Mr. Bobek rejects an interpretation of Article 18 TFEU as an autonomous provision creating enforceable obligations not already laid down by one of the four fundamental freedoms, or specifically provided for in any other instrument of EU law: and this, for structural reasons (as he says, in order to respect the regulatory logic of the internal market). According to Mr. Bobek (at 110), otherwise Article 18 TFEU would be turned

into a limitless provision, by virtue of which any issue, however remotely connected to a provision of EU law, could be harmonised by judicial means. It would furthermore turn regulatory competence within the internal market on its head, generating irreconcilable future conflicts of competence between the Member States.

He goes on to say (at 112) that

it is also clear from the discussion of the present case that if Article 18 TFEU were allowed to operate as a free-standing, substantive obligation in the way implied by the referring court in its questions, its reach would go beyond anything that the free movement case-law ever contemplated, including the case-law on goods pre-Keck. Interpreted in that way, there would be no limit to the scope of Article 18 TFEU: that provision would be turned into a Dassonville formula on steroids. In today’s interconnected world, sooner or later, there is inevitably some sort of interaction with goods, services or persons from other Member States. If that were enough to trigger the independent applicability of Article 18 TFEU, every single rule in a Member State would be caught by that provision.

And adds later (at 114, 115)

the rules on free movement, as well as Article 18 TFEU, logically only cover the free flow of goods or services across borders, including exit and entry. Unless expressly harmonised by the EU legislature, the rules on their subsequent use are a matter for the Member States where they are used (…). In other words, the fact that goods once came from another Member State is not a sufficient reason to suggest that any matter later concerning those goods is covered by EU law.

From a legal point of view, the opinion is most probably correct (the practical outcome, “vous auriez dû aller vous faire soigner en France”, may be morally regrettable; but an expansive interpretation of Article 18 is not the appropriate way to avoid it). However, I have to admit I do not follow him when he seeks support on PIL arguments. This happens at 113, where he puts forward a possible consequence of an independent applicability of Article 18 TFEU:

To take just one example: imagine that, while drafting this Opinion, I am injured — hopefully not too seriously — because the computer I am typing on explodes. The various parts of the computer are likely to have been produced in a Member State other than Luxembourg, more likely even, in the age of integrated supply chains, in several Member States, if not also third countries. Absent any specific contractual terms concerning applicable law and jurisdiction between the producer of that computer and myself, therefore assuming normal rules on tort (delict) were to apply, the applicable law governing any damages claim is likely to be Luxembourg law, as the law of the State in which the accident occurred. Should I then, if I were to find Luxembourg law unsatisfactory for my damages case, have the possibility of relying on Article 18 TFEU in order to invoke the law of the place of production of the computer, or perhaps even the place of production of any of the components of the computer, and have my claim enforced before a Luxembourg court?

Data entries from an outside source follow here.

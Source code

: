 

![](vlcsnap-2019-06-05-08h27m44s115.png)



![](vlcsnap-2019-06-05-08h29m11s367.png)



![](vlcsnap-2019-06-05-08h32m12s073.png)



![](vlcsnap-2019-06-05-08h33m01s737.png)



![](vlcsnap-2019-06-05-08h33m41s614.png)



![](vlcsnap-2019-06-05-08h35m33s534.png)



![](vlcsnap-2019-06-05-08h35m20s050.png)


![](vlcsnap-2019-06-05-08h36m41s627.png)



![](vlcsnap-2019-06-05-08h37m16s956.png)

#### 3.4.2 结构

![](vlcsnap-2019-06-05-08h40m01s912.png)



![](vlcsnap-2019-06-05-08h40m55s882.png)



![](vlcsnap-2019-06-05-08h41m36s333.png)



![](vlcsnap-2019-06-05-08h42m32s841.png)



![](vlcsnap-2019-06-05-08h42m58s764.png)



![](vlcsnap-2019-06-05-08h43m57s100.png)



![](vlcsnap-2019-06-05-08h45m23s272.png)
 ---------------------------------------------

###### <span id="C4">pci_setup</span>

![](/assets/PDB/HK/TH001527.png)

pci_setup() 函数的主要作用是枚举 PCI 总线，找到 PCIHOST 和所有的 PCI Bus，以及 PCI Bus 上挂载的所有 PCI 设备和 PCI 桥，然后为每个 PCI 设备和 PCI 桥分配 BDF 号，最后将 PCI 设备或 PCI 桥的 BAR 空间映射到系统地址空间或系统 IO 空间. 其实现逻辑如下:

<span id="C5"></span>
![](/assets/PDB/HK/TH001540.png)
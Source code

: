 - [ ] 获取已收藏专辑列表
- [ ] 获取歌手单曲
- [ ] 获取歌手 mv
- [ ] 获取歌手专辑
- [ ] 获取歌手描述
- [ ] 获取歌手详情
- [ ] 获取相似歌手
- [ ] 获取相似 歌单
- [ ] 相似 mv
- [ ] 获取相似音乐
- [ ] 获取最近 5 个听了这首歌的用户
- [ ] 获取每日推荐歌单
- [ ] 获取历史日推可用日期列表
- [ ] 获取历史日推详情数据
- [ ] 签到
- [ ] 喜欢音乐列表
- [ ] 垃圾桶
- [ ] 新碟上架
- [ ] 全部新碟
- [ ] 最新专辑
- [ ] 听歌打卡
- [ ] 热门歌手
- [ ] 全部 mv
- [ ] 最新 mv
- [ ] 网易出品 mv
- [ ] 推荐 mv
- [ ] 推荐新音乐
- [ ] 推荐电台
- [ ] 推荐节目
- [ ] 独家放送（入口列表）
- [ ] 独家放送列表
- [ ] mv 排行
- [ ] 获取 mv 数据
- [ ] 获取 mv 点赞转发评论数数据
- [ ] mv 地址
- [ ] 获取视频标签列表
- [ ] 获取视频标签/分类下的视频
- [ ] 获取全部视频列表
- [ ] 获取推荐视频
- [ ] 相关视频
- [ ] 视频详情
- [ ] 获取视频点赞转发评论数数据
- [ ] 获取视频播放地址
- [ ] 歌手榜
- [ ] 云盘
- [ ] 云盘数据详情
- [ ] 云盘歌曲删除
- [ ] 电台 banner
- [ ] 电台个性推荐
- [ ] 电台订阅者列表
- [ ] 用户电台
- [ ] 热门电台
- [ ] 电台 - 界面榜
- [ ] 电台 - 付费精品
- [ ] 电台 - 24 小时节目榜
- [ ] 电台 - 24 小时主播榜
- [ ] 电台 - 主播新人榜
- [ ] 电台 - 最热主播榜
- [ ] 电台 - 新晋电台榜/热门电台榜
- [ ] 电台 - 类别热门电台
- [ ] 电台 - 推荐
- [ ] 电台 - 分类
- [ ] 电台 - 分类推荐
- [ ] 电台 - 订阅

Nor do I understand either, at 115, why his recollection of the statutory doctrine:

If that logic were to be embraced, by a questionable interpretation of Article 18 TFEU, the movement of goods in Europe would become (once again) reminiscent of medieval legal particularism, whereby each product would, like a person, carry its own laws with it. Goods would be like snails, carrying their homes with them in the form of the legislation of their country of origin, to be applicable to them from their production to their destruction.

I was looking for conflict-of-law echoes in the Opinion, thus I was happy to find them; but (surely my fault) I fail to see the link of this line of argument with the case at hand. Anyway, one does not need to agree with each single point of an Opinion to approve of it. And it is always fun to read Mr. Bobek.